The U.S. Treasury Department announced last week that it will end a program which provided a temporary guarantee for money market funds.  The program was installed about a year ago when the nation’s financial crisis was near its peak.  The government essentially backed about $3 trillion in the money market space after a large fund saw its asset value fall below $1 for each dollar deposited.

Sometime around late September 2008, the Primary Reserve Fund admitted that the $785 million it had invested in Lehman Brothers debt became worthless after the investment bank went bankrupt.  The fund was run by Reserve Management Co, based out of New York.

The news sparked mass withdrawals from the fund and pushed it to the brink of collapse, leading the government to launch the money market guarantee program in order to stabilize the overall market as runs on other money market funds were also occurring.
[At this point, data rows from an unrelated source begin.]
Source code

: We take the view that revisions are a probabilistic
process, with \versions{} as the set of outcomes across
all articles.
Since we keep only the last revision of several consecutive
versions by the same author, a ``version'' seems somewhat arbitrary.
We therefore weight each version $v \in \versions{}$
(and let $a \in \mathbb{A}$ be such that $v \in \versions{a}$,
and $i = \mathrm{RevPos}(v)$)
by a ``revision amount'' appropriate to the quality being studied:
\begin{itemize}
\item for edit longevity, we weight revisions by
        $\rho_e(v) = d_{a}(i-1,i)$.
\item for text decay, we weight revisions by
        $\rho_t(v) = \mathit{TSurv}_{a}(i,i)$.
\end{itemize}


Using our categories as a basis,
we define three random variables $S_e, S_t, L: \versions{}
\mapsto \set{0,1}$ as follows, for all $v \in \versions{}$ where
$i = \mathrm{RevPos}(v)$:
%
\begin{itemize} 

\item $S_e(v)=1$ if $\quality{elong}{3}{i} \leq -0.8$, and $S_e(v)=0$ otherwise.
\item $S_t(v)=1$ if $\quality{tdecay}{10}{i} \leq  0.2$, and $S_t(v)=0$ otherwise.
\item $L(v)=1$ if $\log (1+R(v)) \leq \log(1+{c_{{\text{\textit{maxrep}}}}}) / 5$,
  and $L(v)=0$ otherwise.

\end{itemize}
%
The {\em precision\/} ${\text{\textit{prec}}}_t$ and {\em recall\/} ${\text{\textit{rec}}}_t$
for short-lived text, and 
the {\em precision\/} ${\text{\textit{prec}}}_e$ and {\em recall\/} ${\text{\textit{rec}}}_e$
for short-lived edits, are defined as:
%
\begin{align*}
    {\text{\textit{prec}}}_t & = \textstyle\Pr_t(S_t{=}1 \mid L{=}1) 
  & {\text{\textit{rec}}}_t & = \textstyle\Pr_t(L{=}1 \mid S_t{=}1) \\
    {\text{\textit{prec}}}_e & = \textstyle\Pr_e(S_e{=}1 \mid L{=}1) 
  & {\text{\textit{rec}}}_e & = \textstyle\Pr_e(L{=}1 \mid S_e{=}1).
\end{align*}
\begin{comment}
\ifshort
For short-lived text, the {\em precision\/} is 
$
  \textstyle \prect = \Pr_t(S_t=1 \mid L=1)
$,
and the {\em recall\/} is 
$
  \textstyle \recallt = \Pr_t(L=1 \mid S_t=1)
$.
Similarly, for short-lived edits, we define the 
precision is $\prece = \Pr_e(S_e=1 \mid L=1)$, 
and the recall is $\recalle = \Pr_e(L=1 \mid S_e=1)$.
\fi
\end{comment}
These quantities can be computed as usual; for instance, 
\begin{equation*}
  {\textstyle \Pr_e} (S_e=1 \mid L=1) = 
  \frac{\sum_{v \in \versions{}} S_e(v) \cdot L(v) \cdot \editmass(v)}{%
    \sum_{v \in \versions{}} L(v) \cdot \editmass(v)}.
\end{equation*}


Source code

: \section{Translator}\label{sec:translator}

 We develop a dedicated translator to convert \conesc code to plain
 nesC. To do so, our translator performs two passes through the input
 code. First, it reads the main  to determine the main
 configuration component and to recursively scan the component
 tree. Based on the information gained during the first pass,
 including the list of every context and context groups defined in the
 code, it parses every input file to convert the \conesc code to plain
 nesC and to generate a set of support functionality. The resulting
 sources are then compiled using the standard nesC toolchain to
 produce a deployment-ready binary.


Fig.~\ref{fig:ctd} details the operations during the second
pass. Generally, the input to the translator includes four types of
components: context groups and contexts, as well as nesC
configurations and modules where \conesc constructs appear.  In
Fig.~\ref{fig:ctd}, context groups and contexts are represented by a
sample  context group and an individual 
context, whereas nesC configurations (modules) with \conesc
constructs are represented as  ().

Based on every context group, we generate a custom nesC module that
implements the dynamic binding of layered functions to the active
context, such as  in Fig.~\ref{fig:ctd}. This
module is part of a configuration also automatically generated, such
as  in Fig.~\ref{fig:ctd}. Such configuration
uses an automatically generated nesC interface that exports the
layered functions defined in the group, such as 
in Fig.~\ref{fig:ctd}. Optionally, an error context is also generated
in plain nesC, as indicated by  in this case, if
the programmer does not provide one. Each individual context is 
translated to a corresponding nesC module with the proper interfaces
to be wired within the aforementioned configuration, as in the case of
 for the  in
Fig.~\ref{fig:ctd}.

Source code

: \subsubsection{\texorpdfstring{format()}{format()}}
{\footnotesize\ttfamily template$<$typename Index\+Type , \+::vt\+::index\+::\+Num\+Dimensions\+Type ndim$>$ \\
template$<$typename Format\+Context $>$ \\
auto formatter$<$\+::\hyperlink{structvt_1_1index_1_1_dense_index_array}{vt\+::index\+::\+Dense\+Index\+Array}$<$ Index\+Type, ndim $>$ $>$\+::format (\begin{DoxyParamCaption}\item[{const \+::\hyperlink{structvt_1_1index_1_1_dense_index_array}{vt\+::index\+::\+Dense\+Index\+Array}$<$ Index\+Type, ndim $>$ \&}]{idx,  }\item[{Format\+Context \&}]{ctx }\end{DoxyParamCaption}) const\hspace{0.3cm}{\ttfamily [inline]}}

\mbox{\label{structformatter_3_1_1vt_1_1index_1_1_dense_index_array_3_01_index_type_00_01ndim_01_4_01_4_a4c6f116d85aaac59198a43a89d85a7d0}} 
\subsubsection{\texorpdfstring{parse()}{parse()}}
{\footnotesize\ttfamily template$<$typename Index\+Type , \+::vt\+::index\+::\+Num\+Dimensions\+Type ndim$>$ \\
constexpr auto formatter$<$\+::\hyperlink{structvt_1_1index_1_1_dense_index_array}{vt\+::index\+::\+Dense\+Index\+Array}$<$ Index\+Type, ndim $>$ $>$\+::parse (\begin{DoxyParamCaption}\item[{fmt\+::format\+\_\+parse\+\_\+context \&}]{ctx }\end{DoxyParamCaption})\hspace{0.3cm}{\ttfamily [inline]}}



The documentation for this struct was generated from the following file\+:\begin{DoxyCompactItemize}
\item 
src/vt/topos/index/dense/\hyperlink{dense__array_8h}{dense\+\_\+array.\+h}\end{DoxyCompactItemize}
The U.S. Treasury is set to end the program on September 18.  The program earned the government over $1 billion in fees collected from money market funds that paid to participate.  When the program first started nearly every money market fund participated.  However, many funds that invest only in U.S. Treasury notes dropped out after a short time, since Treasuries already have the backing of the U.S. government.

The program provided a safety net for depositors, covering balances in taxable and tax-free money market funds.  Money market funds are generally viewed as the safest thing to a savings account that you can generate better returns from.  The demise of the Primary Reserve Fund marked just the second such occurrence in nearly four decades since the first money market fund was established, which just so happens to be the Primary Reserve Fund.

The only other failure occurred in 1994 by a small fund that did not produce near the negative impact the Primary Reserve Fund did, which held $62 billion in assets shortly before its demise.

Since the launch of the guarantee program, the Securities and Exchange Commission has proposed rules that it believes would increase the resilience of money market funds and reduce the risk of future withdrawal runs.

According to some of the proposed rules, money market funds would have to hold a certain portion of assets in cash of short-term securities that can quickly be converted into cash.  There are currently no such rules requiring funds to do that.

The SEC said its proposed rules would only drop money market yields by 0.02 to 0.04 percent on average, but many money market funds have already begun to debate it would be higher.